Task: Look through the lines below and extract any with the word "that".

[Document images with source code]
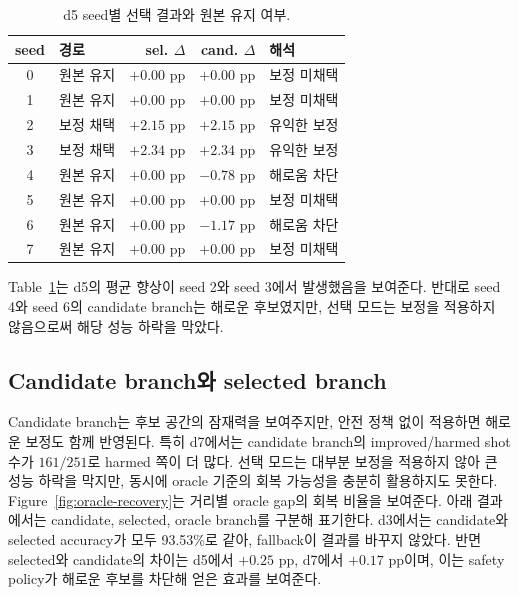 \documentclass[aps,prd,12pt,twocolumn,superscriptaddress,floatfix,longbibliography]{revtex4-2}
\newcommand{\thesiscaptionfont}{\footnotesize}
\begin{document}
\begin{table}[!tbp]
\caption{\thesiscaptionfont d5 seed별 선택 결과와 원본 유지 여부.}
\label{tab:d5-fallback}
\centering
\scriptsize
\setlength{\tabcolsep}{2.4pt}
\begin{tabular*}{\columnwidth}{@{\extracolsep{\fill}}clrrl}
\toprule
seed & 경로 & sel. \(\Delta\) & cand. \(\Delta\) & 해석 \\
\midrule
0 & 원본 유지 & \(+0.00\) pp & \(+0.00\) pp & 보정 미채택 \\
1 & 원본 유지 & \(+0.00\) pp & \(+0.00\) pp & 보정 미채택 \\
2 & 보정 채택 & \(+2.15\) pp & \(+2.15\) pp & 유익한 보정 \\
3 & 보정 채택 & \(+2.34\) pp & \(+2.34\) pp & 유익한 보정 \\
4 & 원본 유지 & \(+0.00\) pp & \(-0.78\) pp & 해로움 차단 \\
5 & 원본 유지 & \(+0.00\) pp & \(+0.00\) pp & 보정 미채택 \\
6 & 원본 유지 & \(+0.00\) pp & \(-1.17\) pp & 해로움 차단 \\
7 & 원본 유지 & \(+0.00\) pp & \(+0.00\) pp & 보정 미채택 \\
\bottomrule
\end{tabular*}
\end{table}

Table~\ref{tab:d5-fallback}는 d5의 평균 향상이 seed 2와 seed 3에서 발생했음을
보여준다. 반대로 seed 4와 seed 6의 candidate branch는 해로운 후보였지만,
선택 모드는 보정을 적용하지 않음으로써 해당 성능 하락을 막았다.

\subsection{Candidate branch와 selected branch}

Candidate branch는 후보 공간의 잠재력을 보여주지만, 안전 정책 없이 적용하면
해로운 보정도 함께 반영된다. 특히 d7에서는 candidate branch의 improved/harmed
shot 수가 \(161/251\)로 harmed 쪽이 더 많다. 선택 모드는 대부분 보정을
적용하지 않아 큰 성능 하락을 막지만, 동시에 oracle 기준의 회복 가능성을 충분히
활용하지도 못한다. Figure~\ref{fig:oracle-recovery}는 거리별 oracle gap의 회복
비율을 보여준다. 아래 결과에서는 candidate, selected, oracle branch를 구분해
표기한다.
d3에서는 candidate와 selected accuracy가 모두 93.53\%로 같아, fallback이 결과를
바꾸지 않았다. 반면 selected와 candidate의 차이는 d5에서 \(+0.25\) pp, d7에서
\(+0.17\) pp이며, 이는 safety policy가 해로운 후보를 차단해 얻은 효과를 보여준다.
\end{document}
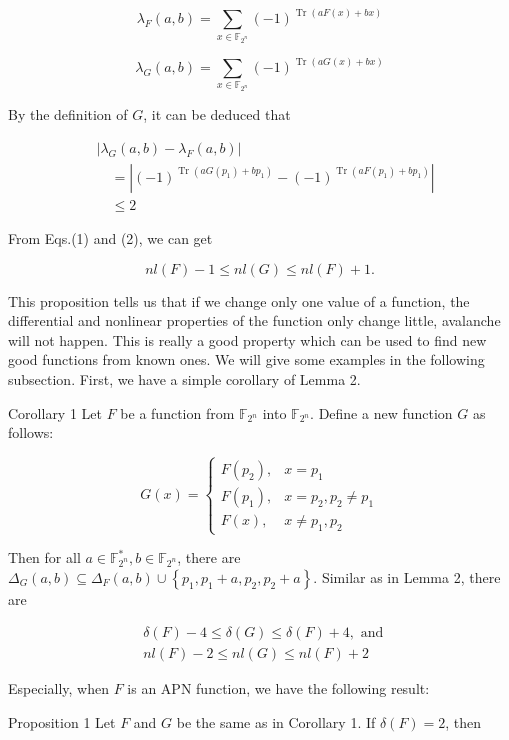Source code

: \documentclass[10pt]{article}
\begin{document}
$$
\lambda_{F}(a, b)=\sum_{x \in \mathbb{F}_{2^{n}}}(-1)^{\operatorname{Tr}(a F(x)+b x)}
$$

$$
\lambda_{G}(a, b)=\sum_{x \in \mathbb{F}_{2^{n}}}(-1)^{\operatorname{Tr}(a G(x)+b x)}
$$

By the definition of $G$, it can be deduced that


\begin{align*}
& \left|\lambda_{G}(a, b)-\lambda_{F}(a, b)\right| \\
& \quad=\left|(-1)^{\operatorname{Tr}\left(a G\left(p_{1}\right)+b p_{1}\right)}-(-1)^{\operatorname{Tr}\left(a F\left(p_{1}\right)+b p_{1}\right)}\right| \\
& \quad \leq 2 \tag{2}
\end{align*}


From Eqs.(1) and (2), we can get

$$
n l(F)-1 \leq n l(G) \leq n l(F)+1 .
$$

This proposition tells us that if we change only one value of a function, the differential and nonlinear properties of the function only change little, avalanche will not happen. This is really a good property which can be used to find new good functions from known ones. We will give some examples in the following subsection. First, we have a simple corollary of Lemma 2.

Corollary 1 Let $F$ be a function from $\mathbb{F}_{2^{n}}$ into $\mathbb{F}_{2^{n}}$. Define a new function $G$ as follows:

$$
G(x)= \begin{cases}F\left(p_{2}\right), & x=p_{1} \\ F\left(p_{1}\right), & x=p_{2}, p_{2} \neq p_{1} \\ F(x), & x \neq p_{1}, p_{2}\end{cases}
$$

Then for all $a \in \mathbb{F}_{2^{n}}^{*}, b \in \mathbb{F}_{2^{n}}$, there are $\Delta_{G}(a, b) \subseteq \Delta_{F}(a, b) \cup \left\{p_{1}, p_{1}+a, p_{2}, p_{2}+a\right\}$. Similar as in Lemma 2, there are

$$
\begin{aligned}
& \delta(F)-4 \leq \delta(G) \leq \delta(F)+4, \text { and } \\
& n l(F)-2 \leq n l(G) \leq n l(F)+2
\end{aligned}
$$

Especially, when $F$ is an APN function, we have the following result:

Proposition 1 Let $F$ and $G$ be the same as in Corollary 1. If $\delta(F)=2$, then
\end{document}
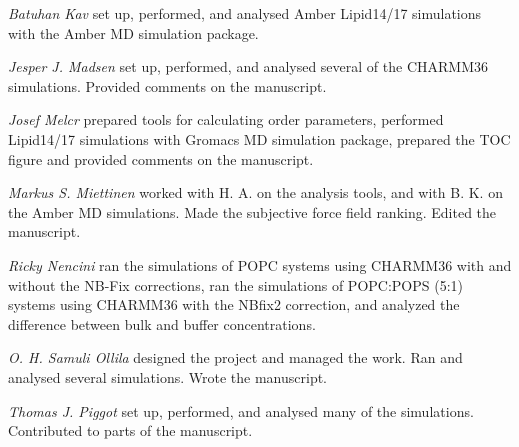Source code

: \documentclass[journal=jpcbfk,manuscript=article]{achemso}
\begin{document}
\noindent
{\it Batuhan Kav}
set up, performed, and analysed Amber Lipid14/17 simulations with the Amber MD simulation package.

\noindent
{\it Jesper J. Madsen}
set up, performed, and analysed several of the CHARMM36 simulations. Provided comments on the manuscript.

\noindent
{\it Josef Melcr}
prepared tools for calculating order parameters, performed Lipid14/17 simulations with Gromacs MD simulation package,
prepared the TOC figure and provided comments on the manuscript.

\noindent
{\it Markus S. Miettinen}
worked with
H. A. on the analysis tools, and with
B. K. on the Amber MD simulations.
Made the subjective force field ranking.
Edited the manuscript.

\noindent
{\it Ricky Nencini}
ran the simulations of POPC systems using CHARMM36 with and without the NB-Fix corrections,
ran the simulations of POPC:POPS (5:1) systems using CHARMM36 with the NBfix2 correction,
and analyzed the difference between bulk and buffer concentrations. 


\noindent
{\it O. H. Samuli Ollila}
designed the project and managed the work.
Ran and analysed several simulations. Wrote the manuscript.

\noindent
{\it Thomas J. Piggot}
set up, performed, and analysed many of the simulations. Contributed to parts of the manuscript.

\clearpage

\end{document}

Output below:
By the definition of $G$, it can be deduced that
This proposition tells us that if we change only one value of a function, the differential and nonlinear properties of the function only change little, avalanche will not happen. This is really a good property which can be used to find new good functions from known ones. We will give some examples in the following subsection. First, we have a simple corollary of Lemma 2.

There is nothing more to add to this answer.